「ずいぶんな挨拶だな・・・・。貴様らが真田殿を手引きしたのだな?」


 佳乃の放った苦無を指で挟んで余裕の表情で下を見つめる。三人の忍の動きを牽制しつつ、腰にささった刀を抜き放つ。


「覚えているか!?私は、お前の殺した由利 鎌之介の妹だ!」


 そういって再度苦無を投げる佳乃に向かって風雅は刀を振り下ろす。その一刀を割って入った丸爺の腕に巻かれていた紙の包帯が受け止める。
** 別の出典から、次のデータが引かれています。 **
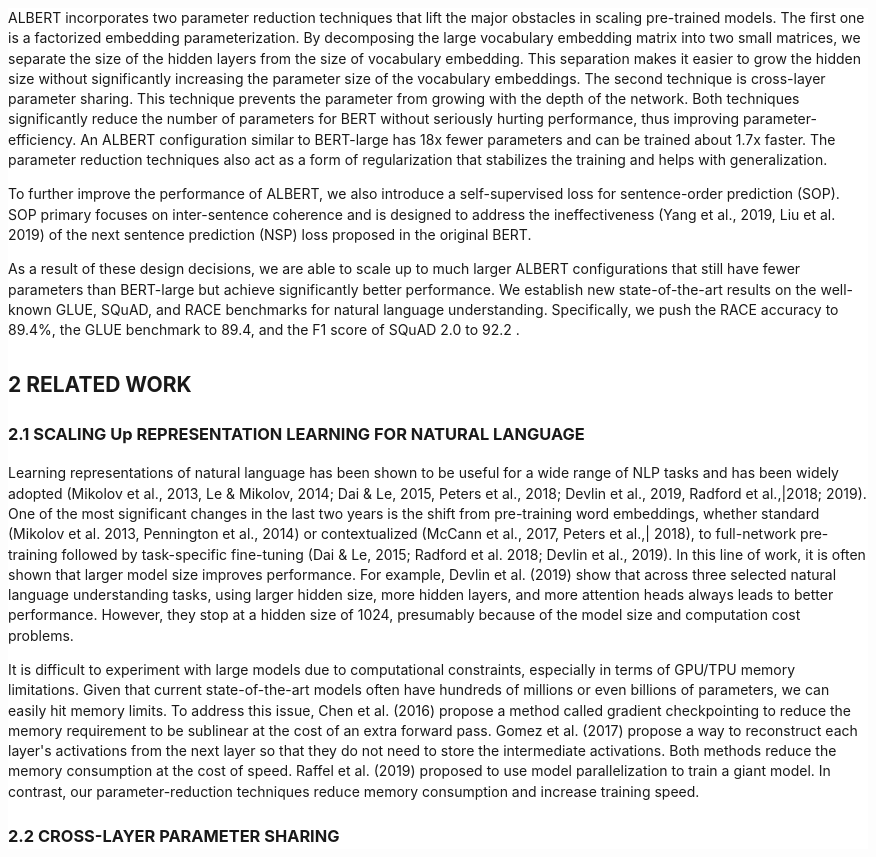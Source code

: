 ALBERT incorporates two parameter reduction techniques that lift the major obstacles in scaling pre-trained models. The first one is a factorized embedding parameterization. By decomposing the large vocabulary embedding matrix into two small matrices, we separate the size of the hidden layers from the size of vocabulary embedding. This separation makes it easier to grow the hidden size without significantly increasing the parameter size of the vocabulary embeddings. The second technique is cross-layer parameter sharing. This technique prevents the parameter from growing with the depth of the network. Both techniques significantly reduce the number of parameters for BERT without seriously hurting performance, thus improving parameter-efficiency. An ALBERT configuration similar to BERT-large has $18 \mathrm{x}$ fewer parameters and can be trained about $1.7 \mathrm{x}$ faster. The parameter reduction techniques also act as a form of regularization that stabilizes the training and helps with generalization.

To further improve the performance of ALBERT, we also introduce a self-supervised loss for sentence-order prediction (SOP). SOP primary focuses on inter-sentence coherence and is designed to address the ineffectiveness (Yang et al., 2019, Liu et al. 2019) of the next sentence prediction (NSP) loss proposed in the original BERT.

As a result of these design decisions, we are able to scale up to much larger ALBERT configurations that still have fewer parameters than BERT-large but achieve significantly better performance. We establish new state-of-the-art results on the well-known GLUE, SQuAD, and RACE benchmarks for natural language understanding. Specifically, we push the RACE accuracy to $89.4 \%$, the GLUE benchmark to 89.4, and the F1 score of SQuAD 2.0 to 92.2 .

## 2 RELATED WORK

### 2.1 SCALING Up REPRESENTATION LEARNING FOR NATURAL LANGUAGE

Learning representations of natural language has been shown to be useful for a wide range of NLP tasks and has been widely adopted (Mikolov et al., 2013, Le \& Mikolov, 2014; Dai \& Le, 2015, Peters et al., 2018; Devlin et al., 2019, Radford et al.,|2018; 2019). One of the most significant changes in the last two years is the shift from pre-training word embeddings, whether standard (Mikolov et al. 2013, Pennington et al., 2014) or contextualized (McCann et al., 2017, Peters et al.,| 2018), to full-network pre-training followed by task-specific fine-tuning (Dai \& Le, 2015; Radford et al. 2018; Devlin et al., 2019). In this line of work, it is often shown that larger model size improves performance. For example, Devlin et al. (2019) show that across three selected natural language understanding tasks, using larger hidden size, more hidden layers, and more attention heads always leads to better performance. However, they stop at a hidden size of 1024, presumably because of the model size and computation cost problems.

It is difficult to experiment with large models due to computational constraints, especially in terms of GPU/TPU memory limitations. Given that current state-of-the-art models often have hundreds of millions or even billions of parameters, we can easily hit memory limits. To address this issue, Chen et al. (2016) propose a method called gradient checkpointing to reduce the memory requirement to be sublinear at the cost of an extra forward pass. Gomez et al. (2017) propose a way to reconstruct each layer's activations from the next layer so that they do not need to store the intermediate activations. Both methods reduce the memory consumption at the cost of speed. Raffel et al. (2019) proposed to use model parallelization to train a giant model. In contrast, our parameter-reduction techniques reduce memory consumption and increase training speed.

### 2.2 CROSS-LAYER PARAMETER SHARING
一瞬動きが止まった風雅の耳に、謎の音が響いたかと思うと、彼は平衡感覚を失ってその場に片膝を付く。


「白鷺、佳乃、うぬらは城に戻って報告せよ・・・。」


 丸爺はそういうと解かれた両手の包帯を操って風雅を狙う。風雅は平衡感覚を失いながらも後ろに大きく跳び、その攻撃を避ける。しかし、間髪置かずに魔狐の口から豪炎が放たれる。風雅は自分の体に風をまとってそれを防ぐが、さすがに全ては防ぎきれず後方の茂みに逃れる。


「逃げても無駄じゃよ・・・・。」


 そういって丸爺が刃となった包帯を茂みに向かって放った瞬間、茂みから風の刃である『かまいたち』が放たれる。かまいたちが直撃した丸爺は体より血を吹き、その場に倒れこむ。


「・・・・丸爺・・・!」


 魔狐が短く叫ぶと狐の仮面を外して炎を放つ。茂みを丸々炎が包み、そこから出てきた風雅に対して再び炎を放つ。風雅はふらふらとしながらも攻撃を紙一重で避け、かまいたちを放つ。魔狐もそれを軽々と避けて巨大な一撃を放つために大きく息を吸い込む。


「・・・・させるか!」


 風雅はそういって魔孤に向かって体を進めようとするものの、何者かによって阻まれた。彼の両手両足には凄まじい強度の包帯により後方から雁字搦めにされていた。


「丸爺・・・・。」


 魔孤の左目から涙が流れ落ちる。そして彼の口から超巨大な炎の玉が放たれた。すると風雅は低く腰を落とし、静かに深く息を吐く。


「風双・・・裂掌っ!!」


 風雅の両手の周りに巨大な楯状の風が吹き渡る。体を縛っている包帯をちぎり、炎を受け止めかき消していく。攻撃を終えた魔狐の肩口に、刃物で切ったような傷が出現し、そこから血が噴き出す。その瞬間に魔狐が見せた一瞬の隙を風雅は見逃さなかった。数秒後、魔孤の腹には先程佳乃が投げた苦無が深々と突き刺さっていた。


「くそっ・・・!」


 魔狐は傷口を塞ぎながらその場を去る。風雅は深追いすることなく引き返していった。彼が前もってとっておいた宿への道で片膝を付いて吐血する。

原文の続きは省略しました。